Quitclaim deed will not affect mortgage

Question: My parents have been trying to refinance their home but are unable to because my father cannot work due to a car accident. We were told that if I co-sign a loan for them I can then do a quitclaim deed after the refinancing and I will have no obligation to the loan or property. Where my confusion lies is in most of the reading that I have been doing it talks about ownership, I am more concerned about not being responsible for the mortgage as I am looking to buy my own house within the next few years.

A.L., Everett

Answer: You are correct to be concerned about the effect that this would have on your ability to buy a home in the future.

There is a lot of confusion about how a quitclaim deed works with a mortgage, which is why it is a frequent topic in this column.

Whoever told you that you can use a quitclaim deed after closing on a refinance loan and have no obligation on the loan or the property is only half right. You can use a quitclaim deed to give up your ownership interest in a property any time that you want, but that has absolutely no impact on the mortgage attached to the property. The deed to the property and the deed of trust that secures the mortgage on the property are two separate instruments.

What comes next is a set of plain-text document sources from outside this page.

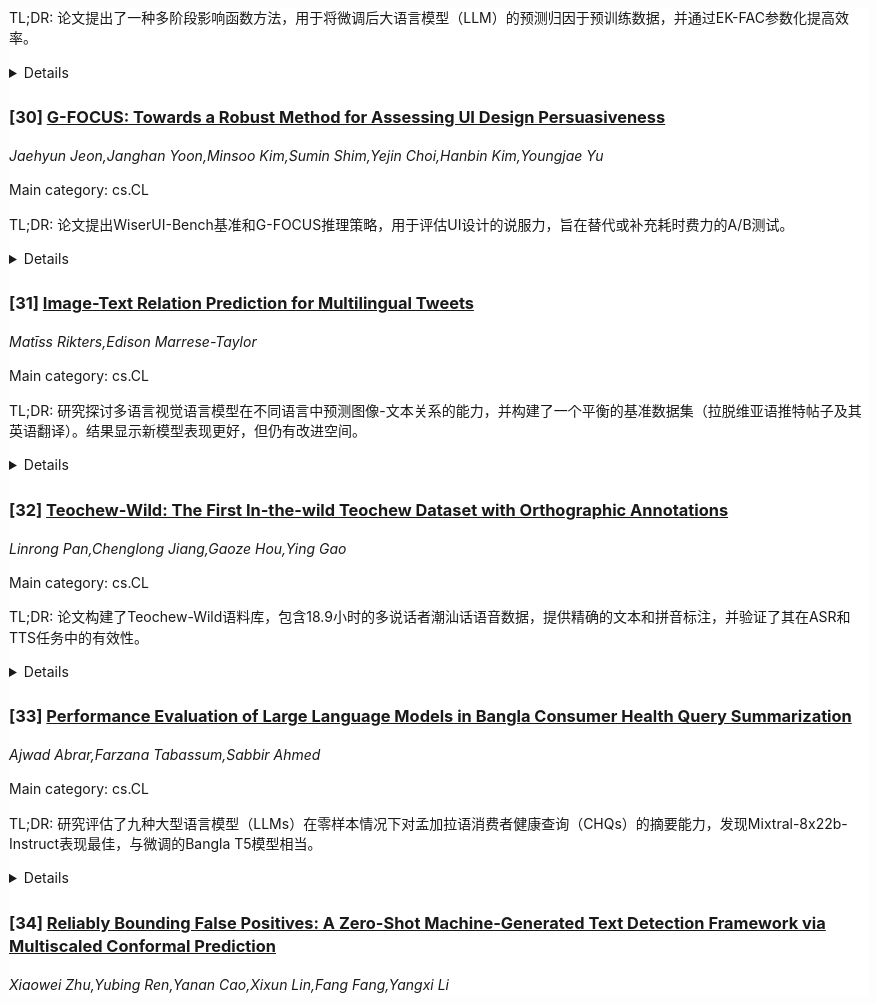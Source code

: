 TL;DR: 论文提出了一种多阶段影响函数方法，用于将微调后大语言模型（LLM）的预测归因于预训练数据，并通过EK-FAC参数化提高效率。


<details><summary>Details</summary></details>


### [30] [G-FOCUS: Towards a Robust Method for Assessing UI Design Persuasiveness](https://arxiv.org/abs/2505.05026)
*Jaehyun Jeon,Janghan Yoon,Minsoo Kim,Sumin Shim,Yejin Choi,Hanbin Kim,Youngjae Yu*

Main category: cs.CL

TL;DR: 论文提出WiserUI-Bench基准和G-FOCUS推理策略，用于评估UI设计的说服力，旨在替代或补充耗时费力的A/B测试。


<details><summary>Details</summary></details>


### [31] [Image-Text Relation Prediction for Multilingual Tweets](https://arxiv.org/abs/2505.05040)
*Matīss Rikters,Edison Marrese-Taylor*

Main category: cs.CL

TL;DR: 研究探讨多语言视觉语言模型在不同语言中预测图像-文本关系的能力，并构建了一个平衡的基准数据集（拉脱维亚语推特帖子及其英语翻译）。结果显示新模型表现更好，但仍有改进空间。


<details><summary>Details</summary></details>


### [32] [Teochew-Wild: The First In-the-wild Teochew Dataset with Orthographic Annotations](https://arxiv.org/abs/2505.05056)
*Linrong Pan,Chenglong Jiang,Gaoze Hou,Ying Gao*

Main category: cs.CL

TL;DR: 论文构建了Teochew-Wild语料库，包含18.9小时的多说话者潮汕话语音数据，提供精确的文本和拼音标注，并验证了其在ASR和TTS任务中的有效性。


<details><summary>Details</summary></details>


### [33] [Performance Evaluation of Large Language Models in Bangla Consumer Health Query Summarization](https://arxiv.org/abs/2505.05070)
*Ajwad Abrar,Farzana Tabassum,Sabbir Ahmed*

Main category: cs.CL

TL;DR: 研究评估了九种大型语言模型（LLMs）在零样本情况下对孟加拉语消费者健康查询（CHQs）的摘要能力，发现Mixtral-8x22b-Instruct表现最佳，与微调的Bangla T5模型相当。


<details><summary>Details</summary></details>


### [34] [Reliably Bounding False Positives: A Zero-Shot Machine-Generated Text Detection Framework via Multiscaled Conformal Prediction](https://arxiv.org/abs/2505.05084)
*Xiaowei Zhu,Yubing Ren,Yanan Cao,Xixun Lin,Fang Fang,Yangxi Li*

If you apply for a mortgage with your parents, you would be a full co-borrower on the mortgage. As a co-borrower you would be responsible for 100 percent of the payments on that mortgage, along with your parents. If your parents failed to make the mortgage payments, the lender would come after you for the payments and your credit would be seriously damaged.

Even if your parents make all of their mortgage payments on time, that loan could still create problems for you when you buy a home of your own — at least temporarily. That’s because your parents’ mortgage will show up as a debt on your credit report because you are a co-borrower on the loan. If you want to buy a house, you will have to have enough income to qualify for both the mortgage on your parents’ home and the new loan for the home you want to purchase. For many people, that’s not financially possible.

However, if your parents make the mortgage payments on time for at least 12 months, and you can produce copies of their bank statements and canceled checks to prove that they are making the full loan payment each month and you are not making any part of those payment, most mortgage lenders will not count that debt against you when you apply for a mortgage to buy a home.

But please keep in mind that you would still be on your parents’ mortgage and fully responsible for the payments on the loan, even though those payments may not be included in calculating your debt-to-income ratio for the purposes of qualifying for a new mortgage to buy a home.

Getting back to your quitclaim deed question, if you agree to be a co-borrower on your parents’ new mortgage, you have to be on the title to the property at closing. If you choose to use a quitclaim deed to take your name off the title to the property, you would still be fully responsible for mortgage on the property. So you would put yourself in a very bad position: You would have no ownership interest in the house, but you would be responsible for any late or unpaid mortgage payments on the loan tied to that property. That’s a very risky financial position.

I understand that you love your parents and you are trying to help them out, so you may be willing to assume that risk. But if you are on the mortgage, I think you should remain on the title to the property until the mortgage is paid off. That way, if worst comes to worst, you will have an ownership interest in the house if you are forced to take over the mortgage payments at some point in the future.